Should We Allow Bulk Searching of Cloud Archives?
Jonathan Zittrain proposes a very interesting hypothetical:
Suppose a laptop were found at the apartment of one of the perpetrators of last year’s Paris attacks. It’s searched by the authorities pursuant to a warrant, and they find a file on the laptop that’s a set of instructions for carrying out the attacks.
The discovery would surely help in the prosecution of the laptop’s owner, tying him to the crime. But a junior prosecutor has a further idea. The private document was likely shared among other conspirators, some of whom are still on the run or unknown entirely. Surely Google has the ability to run a search of all Gmail inboxes, outboxes, and message drafts folders, plus Google Drive cloud storage, to see if any of its 900 million users are currently in possession of that exact document. If Google could be persuaded or ordered to run the search, it could generate a list of only those Google accounts possessing the precise file and all other Google users would remain undisturbed, except for the briefest of computerized “touches” on their accounts to see if the file reposed there.

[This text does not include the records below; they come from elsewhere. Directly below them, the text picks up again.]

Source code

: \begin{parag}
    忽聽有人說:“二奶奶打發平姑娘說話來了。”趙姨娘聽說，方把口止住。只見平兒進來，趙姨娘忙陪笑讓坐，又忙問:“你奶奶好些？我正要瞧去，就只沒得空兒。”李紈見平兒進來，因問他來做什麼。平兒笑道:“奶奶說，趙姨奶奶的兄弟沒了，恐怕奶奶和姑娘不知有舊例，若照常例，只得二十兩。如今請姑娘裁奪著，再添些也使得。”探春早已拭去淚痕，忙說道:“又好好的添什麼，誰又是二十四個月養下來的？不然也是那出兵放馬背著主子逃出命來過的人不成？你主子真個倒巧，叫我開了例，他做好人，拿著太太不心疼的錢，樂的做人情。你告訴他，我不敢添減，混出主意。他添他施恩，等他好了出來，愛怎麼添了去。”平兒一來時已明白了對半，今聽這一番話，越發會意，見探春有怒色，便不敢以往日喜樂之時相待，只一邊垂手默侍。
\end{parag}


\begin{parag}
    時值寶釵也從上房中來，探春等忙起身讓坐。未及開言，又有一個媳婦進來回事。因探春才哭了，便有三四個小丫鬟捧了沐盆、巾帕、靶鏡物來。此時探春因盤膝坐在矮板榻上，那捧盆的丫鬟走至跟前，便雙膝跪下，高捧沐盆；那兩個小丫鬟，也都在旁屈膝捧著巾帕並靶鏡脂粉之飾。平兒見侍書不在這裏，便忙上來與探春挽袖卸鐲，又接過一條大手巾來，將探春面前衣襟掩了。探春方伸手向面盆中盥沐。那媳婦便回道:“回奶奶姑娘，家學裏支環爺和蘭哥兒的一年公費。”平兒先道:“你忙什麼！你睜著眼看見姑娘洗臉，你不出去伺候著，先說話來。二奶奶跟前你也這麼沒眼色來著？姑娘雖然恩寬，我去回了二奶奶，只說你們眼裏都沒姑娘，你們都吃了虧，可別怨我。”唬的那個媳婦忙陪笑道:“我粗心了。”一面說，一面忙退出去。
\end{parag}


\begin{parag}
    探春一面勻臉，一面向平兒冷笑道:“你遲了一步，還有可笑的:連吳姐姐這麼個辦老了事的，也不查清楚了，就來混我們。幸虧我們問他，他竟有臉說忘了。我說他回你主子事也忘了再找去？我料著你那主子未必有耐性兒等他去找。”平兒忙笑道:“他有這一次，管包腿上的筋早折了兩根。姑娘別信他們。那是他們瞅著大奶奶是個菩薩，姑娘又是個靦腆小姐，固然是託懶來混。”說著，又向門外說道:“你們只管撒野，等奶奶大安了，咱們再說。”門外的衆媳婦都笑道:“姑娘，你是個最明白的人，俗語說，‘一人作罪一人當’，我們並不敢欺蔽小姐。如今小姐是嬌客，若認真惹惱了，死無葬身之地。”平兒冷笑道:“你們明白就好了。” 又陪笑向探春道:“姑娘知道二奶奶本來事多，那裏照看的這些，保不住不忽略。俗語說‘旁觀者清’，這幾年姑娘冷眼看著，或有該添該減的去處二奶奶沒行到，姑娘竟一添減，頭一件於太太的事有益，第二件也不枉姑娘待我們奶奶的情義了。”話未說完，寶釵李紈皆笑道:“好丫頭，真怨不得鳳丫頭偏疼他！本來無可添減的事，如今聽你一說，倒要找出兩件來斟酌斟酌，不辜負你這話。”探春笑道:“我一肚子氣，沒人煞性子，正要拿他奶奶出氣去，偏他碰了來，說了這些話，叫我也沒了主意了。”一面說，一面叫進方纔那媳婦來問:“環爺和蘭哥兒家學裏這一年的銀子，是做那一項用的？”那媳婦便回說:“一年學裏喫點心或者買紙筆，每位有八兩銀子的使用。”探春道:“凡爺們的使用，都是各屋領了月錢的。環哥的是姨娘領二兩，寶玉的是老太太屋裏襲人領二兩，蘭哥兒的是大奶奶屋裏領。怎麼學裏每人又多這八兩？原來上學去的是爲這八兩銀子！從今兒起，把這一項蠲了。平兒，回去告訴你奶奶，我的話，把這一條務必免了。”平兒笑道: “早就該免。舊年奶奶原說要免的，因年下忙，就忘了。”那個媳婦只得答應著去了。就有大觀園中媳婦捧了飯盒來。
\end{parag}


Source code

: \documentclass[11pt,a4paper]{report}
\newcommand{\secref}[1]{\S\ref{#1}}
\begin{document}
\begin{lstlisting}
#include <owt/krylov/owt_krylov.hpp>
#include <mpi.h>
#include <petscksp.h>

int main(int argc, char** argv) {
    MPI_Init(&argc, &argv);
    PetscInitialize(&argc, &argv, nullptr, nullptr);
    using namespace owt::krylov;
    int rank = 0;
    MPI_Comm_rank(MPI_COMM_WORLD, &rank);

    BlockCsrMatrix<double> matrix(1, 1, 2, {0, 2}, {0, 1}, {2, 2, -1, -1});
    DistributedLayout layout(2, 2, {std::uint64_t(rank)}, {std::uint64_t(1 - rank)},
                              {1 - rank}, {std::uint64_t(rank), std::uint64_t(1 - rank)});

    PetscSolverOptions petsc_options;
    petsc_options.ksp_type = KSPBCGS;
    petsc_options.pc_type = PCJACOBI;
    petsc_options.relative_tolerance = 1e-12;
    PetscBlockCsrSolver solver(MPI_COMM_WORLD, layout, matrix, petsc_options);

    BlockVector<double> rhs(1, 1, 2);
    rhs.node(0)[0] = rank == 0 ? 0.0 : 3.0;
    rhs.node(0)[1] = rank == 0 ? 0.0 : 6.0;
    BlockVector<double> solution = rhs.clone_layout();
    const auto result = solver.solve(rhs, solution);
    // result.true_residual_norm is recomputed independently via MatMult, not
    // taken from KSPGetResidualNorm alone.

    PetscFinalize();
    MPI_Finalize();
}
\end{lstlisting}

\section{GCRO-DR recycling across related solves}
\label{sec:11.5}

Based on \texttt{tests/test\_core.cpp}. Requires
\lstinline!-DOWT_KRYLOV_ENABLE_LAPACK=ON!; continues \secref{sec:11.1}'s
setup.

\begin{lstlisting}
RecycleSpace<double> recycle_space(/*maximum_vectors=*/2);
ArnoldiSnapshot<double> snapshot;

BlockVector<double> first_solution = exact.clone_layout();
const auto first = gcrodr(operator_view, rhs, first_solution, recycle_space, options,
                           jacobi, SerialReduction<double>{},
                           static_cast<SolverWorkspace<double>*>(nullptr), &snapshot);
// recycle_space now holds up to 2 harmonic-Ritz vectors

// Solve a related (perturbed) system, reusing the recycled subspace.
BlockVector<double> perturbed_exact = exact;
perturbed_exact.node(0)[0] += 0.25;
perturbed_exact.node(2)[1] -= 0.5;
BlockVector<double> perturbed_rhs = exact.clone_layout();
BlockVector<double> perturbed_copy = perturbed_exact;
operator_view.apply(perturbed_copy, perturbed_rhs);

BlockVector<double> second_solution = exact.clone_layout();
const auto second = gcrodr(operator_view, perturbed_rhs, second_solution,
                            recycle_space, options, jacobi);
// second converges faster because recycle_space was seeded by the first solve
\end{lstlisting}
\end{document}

He then goes through the reasons why Google should run the search, and then reasons why Google shouldn’t—and finally says what he would do.
I think it’s important to think through hypotheticals like this before they happen. We’re better able to reason about them now, when they are just hypothetical.
alexT • January 16, 2016 5:37 AM
What make you think this is an hypothetical?
This is done routinely with known child porn files by many cloud storage providers based on hashes of said files.